* **Exercise brief**:
In the following material, identify every line holding the string "vector" and return it.

* **Records**:
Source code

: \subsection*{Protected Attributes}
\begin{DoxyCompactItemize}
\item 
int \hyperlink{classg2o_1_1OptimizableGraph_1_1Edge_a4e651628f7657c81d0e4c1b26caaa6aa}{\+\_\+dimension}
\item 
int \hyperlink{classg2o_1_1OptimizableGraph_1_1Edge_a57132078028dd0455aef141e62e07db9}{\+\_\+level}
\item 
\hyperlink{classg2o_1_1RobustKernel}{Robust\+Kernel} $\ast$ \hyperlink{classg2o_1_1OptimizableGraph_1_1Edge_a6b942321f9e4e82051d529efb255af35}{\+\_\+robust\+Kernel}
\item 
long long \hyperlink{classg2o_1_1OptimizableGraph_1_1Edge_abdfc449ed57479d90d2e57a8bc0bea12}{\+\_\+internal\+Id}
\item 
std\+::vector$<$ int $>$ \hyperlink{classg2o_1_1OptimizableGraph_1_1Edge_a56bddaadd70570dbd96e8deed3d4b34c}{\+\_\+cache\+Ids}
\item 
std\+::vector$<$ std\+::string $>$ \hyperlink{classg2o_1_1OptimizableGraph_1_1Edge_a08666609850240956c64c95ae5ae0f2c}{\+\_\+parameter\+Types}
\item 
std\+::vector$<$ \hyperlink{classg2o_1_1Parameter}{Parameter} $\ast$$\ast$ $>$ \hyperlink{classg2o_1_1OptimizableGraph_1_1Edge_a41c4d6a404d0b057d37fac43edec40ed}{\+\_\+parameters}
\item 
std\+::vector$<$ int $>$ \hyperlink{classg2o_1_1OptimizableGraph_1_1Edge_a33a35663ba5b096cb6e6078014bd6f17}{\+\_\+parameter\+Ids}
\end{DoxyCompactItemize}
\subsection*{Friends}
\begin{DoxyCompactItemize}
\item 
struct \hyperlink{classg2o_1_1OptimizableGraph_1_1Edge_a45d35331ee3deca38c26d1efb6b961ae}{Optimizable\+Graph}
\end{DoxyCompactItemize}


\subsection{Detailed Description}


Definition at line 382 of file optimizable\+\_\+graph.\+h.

* **Task response**:
std\+::vector$<$ int $>$ \hyperlink{classg2o_1_1OptimizableGraph_1_1Edge_a56bddaadd70570dbd96e8deed3d4b34c}{\+\_\+cache\+Ids}
std\+::vector$<$ std\+::string $>$ \hyperlink{classg2o_1_1OptimizableGraph_1_1Edge_a08666609850240956c64c95ae5ae0f2c}{\+\_\+parameter\+Types}
std\+::vector$<$ \hyperlink{classg2o_1_1Parameter}{Parameter} $\ast$$\ast$ $>$ \hyperlink{classg2o_1_1OptimizableGraph_1_1Edge_a41c4d6a404d0b057d37fac43edec40ed}{\+\_\+parameters}
std\+::vector$<$ int $>$ \hyperlink{classg2o_1_1OptimizableGraph_1_1Edge_a33a35663ba5b096cb6e6078014bd6f17}{\+\_\+parameter\+Ids}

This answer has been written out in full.